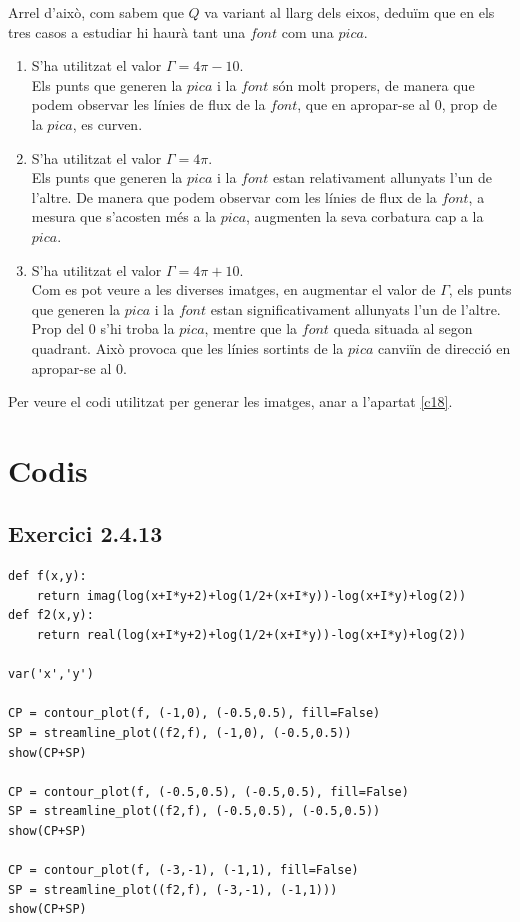 \documentclass[a4paper, 11pt]{article}
\begin{document}
Arrel d'això, com sabem que $Q$ va variant al llarg dels eixos, deduïm que en els tres casos a estudiar hi haurà tant una $font$ com una $pica$.
\begin{enumerate}[label=(\alph*)]
    \item S'ha utilitzat el valor $\Gamma = 4\pi-10$. 
    \\Els punts que generen la $pica$ i la $font$ són molt propers, de manera que podem observar les línies de flux de la $font$, que en apropar-se al $0$, prop de la $pica$, es curven.
    
     \item S'ha utilitzat el valor $\Gamma = 4\pi$. 
     \\Els punts que generen la $pica$ i la $font$ estan relativament allunyats l'un de l'altre. De manera que podem observar com les línies de flux de la $font$, a mesura que s'acosten més a la $pica$, augmenten la seva corbatura cap a la $pica$.
     
    \item S'ha utilitzat el valor $\Gamma = 4\pi+10$. 
    \\Com es pot veure a les diverses imatges, en augmentar el valor de $\Gamma$, els punts que generen la $pica$ i la $font$ estan significativament allunyats l'un de l'altre. Prop del $0$ s'hi troba la $pica$, mentre que la $font$ queda situada al segon quadrant. Això provoca que les línies sortints de la $pica$ canviïn de direcció en apropar-se al $0$.
\end{enumerate}
Per veure el codi utilitzat per generar les imatges, anar a l'apartat \textcolor{blue}{\ref{c18}}.\\

\newpage
\section{Codis}
\subsection{Exercici 2.4.13}
\hline
\begin{lstlisting}
def f(x,y):
    return imag(log(x+I*y+2)+log(1/2+(x+I*y))-log(x+I*y)+log(2))
def f2(x,y):
    return real(log(x+I*y+2)+log(1/2+(x+I*y))-log(x+I*y)+log(2))
    
var('x','y')

CP = contour_plot(f, (-1,0), (-0.5,0.5), fill=False)
SP = streamline_plot((f2,f), (-1,0), (-0.5,0.5))
show(CP+SP)

CP = contour_plot(f, (-0.5,0.5), (-0.5,0.5), fill=False)
SP = streamline_plot((f2,f), (-0.5,0.5), (-0.5,0.5))
show(CP+SP)

CP = contour_plot(f, (-3,-1), (-1,1), fill=False)
SP = streamline_plot((f2,f), (-3,-1), (-1,1)))
show(CP+SP)
\end{lstlisting}\label{c13}
\hline
\vspace{4em}
\end{document}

::::

**TASK GOAL**
Everything from the opening line of the data through the line with "valor $\Gamma = 4\pi-10$." should be repeated exactly; leave the pictures out.

**EXPECTED ANSWER**
 \documentclass[a4paper, 11pt]{article}
\begin{document}
Arrel d'això, com sabem que $Q$ va variant al llarg dels eixos, deduïm que en els tres casos a estudiar hi haurà tant una $font$ com una $pica$.
\begin{enumerate}[label=(\alph*)]
    \item S'ha utilitzat el valor $\Gamma = 4\pi-10$. 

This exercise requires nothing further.